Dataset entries

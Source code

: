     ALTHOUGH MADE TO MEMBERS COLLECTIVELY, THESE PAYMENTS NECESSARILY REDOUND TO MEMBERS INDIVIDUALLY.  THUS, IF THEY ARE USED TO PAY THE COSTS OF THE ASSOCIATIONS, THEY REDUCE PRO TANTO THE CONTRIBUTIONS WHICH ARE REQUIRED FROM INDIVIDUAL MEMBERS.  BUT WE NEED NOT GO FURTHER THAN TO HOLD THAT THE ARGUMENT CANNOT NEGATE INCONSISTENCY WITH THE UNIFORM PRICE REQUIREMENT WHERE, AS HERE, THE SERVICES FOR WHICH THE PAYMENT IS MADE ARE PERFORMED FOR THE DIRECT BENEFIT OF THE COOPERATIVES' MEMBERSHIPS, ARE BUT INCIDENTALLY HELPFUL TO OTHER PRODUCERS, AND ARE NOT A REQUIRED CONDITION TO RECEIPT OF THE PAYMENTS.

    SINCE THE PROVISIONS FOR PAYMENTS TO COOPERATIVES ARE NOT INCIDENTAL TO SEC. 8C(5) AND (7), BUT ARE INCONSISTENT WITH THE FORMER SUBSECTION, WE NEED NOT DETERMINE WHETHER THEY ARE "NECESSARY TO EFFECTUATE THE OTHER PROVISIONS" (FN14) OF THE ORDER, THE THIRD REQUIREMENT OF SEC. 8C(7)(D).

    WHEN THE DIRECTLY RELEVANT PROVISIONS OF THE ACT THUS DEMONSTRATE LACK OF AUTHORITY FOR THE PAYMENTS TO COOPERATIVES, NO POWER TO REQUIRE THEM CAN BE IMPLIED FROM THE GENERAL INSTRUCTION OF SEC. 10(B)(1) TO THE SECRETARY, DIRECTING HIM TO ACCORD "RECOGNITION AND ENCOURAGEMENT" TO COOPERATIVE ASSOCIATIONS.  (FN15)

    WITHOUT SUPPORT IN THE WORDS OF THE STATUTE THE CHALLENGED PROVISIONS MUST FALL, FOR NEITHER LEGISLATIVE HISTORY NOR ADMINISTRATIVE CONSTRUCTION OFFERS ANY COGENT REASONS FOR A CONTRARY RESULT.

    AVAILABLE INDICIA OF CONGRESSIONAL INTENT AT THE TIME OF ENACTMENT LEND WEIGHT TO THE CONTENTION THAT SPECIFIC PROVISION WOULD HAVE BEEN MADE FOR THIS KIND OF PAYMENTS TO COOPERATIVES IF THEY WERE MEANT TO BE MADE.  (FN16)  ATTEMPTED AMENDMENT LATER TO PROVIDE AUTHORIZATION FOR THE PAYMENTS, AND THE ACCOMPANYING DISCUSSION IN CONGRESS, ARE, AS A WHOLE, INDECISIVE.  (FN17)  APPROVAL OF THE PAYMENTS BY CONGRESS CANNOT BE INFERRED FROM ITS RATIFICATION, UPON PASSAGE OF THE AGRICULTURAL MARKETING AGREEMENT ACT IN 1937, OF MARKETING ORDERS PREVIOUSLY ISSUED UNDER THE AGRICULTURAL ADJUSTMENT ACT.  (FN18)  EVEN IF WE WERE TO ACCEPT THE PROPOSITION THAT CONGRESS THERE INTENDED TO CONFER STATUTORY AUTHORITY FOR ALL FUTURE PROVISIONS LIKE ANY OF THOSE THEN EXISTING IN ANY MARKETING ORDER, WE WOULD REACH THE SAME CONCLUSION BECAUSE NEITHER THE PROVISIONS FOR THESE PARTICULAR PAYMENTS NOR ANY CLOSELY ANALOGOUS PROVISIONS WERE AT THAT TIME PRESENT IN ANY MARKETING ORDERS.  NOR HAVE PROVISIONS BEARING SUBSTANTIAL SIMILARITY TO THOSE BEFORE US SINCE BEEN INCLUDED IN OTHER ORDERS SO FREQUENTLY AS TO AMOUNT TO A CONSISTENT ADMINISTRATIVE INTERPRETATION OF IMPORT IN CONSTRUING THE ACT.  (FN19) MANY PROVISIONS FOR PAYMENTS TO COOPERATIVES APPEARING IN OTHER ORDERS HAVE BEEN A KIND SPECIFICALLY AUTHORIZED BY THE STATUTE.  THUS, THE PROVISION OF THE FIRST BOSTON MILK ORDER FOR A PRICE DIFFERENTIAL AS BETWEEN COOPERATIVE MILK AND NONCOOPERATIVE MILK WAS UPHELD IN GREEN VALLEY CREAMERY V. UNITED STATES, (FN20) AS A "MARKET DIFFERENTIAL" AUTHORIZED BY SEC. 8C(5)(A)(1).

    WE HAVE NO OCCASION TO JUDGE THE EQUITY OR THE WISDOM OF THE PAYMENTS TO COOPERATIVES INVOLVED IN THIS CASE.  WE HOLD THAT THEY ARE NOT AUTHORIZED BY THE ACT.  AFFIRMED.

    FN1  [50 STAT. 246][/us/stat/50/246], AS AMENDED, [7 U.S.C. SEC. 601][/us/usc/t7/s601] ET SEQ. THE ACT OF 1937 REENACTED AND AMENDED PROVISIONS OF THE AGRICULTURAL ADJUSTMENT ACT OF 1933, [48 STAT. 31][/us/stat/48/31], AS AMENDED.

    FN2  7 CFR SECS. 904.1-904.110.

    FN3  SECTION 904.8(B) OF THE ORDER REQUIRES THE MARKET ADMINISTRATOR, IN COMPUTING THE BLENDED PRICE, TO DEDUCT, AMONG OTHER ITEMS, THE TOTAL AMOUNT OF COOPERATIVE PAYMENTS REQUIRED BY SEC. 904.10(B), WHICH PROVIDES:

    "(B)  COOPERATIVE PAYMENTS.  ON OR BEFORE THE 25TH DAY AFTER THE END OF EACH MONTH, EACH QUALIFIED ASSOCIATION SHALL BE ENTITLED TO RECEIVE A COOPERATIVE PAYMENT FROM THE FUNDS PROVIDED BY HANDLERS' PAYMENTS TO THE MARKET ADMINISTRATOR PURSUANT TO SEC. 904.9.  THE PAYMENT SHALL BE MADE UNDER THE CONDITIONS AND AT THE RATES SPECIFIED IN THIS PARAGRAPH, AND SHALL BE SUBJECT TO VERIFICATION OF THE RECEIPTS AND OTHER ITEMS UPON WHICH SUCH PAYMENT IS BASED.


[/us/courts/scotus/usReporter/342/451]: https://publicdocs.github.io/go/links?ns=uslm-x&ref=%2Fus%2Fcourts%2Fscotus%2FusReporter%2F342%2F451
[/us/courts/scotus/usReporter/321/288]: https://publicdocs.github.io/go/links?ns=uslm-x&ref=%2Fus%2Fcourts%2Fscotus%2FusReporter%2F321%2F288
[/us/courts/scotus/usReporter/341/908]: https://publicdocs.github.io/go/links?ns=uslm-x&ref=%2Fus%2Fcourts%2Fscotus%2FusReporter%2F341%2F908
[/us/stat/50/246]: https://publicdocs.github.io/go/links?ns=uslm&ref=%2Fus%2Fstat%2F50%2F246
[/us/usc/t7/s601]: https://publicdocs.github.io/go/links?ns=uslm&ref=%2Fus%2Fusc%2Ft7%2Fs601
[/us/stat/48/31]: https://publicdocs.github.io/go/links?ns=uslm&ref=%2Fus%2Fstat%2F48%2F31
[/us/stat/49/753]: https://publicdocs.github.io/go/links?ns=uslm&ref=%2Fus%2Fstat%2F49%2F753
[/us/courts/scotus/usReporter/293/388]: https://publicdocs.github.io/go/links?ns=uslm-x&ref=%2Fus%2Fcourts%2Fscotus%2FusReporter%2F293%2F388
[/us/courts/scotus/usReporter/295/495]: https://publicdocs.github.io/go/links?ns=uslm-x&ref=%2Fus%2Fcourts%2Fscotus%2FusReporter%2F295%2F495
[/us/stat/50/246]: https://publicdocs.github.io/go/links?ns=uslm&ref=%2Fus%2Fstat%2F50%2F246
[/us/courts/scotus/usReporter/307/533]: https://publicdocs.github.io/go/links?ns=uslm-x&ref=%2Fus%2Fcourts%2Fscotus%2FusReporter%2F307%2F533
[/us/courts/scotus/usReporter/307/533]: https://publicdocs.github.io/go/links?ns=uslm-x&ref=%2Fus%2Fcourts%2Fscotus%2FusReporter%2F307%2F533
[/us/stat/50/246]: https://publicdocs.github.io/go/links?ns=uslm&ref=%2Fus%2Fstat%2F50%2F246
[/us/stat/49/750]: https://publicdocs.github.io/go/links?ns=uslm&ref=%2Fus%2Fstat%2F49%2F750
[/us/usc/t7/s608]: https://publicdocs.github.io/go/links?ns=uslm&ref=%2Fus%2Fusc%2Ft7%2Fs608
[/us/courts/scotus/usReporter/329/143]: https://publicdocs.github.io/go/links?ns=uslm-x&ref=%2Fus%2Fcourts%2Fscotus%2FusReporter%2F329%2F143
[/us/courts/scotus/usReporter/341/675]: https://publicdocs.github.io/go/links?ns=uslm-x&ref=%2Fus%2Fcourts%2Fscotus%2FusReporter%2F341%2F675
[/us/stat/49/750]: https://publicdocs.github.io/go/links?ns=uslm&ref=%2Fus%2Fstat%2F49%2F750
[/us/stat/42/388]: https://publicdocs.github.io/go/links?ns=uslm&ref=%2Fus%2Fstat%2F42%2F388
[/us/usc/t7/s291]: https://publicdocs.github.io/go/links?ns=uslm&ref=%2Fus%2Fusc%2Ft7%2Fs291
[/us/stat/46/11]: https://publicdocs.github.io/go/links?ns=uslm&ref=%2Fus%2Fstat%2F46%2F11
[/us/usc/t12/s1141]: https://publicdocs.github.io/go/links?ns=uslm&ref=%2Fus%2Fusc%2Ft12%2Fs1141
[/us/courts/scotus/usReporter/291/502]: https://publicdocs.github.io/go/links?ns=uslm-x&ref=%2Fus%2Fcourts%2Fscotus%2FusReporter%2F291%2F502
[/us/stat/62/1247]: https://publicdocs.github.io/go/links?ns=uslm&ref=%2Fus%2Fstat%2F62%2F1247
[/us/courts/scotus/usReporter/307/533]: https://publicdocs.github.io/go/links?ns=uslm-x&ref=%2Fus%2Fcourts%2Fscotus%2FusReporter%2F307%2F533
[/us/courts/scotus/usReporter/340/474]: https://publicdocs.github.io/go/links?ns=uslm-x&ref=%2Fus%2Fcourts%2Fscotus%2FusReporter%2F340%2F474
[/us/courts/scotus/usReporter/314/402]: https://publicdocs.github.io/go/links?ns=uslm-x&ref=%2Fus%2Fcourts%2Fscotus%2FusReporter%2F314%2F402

__What the exercise asks__
The output must consist solely of the lines from the first line of the records through the line containing "SINCE THE PROVISIONS", reproduced exactly.

__Solution below__
Source code

:     ALTHOUGH MADE TO MEMBERS COLLECTIVELY, THESE PAYMENTS NECESSARILY REDOUND TO MEMBERS INDIVIDUALLY.  THUS, IF THEY ARE USED TO PAY THE COSTS OF THE ASSOCIATIONS, THEY REDUCE PRO TANTO THE CONTRIBUTIONS WHICH ARE REQUIRED FROM INDIVIDUAL MEMBERS.  BUT WE NEED NOT GO FURTHER THAN TO HOLD THAT THE ARGUMENT CANNOT NEGATE INCONSISTENCY WITH THE UNIFORM PRICE REQUIREMENT WHERE, AS HERE, THE SERVICES FOR WHICH THE PAYMENT IS MADE ARE PERFORMED FOR THE DIRECT BENEFIT OF THE COOPERATIVES' MEMBERSHIPS, ARE BUT INCIDENTALLY HELPFUL TO OTHER PRODUCERS, AND ARE NOT A REQUIRED CONDITION TO RECEIPT OF THE PAYMENTS.

    SINCE THE PROVISIONS FOR PAYMENTS TO COOPERATIVES ARE NOT INCIDENTAL TO SEC. 8C(5) AND (7), BUT ARE INCONSISTENT WITH THE FORMER SUBSECTION, WE NEED NOT DETERMINE WHETHER THEY ARE "NECESSARY TO EFFECTUATE THE OTHER PROVISIONS" (FN14) OF THE ORDER, THE THIRD REQUIREMENT OF SEC. 8C(7)(D).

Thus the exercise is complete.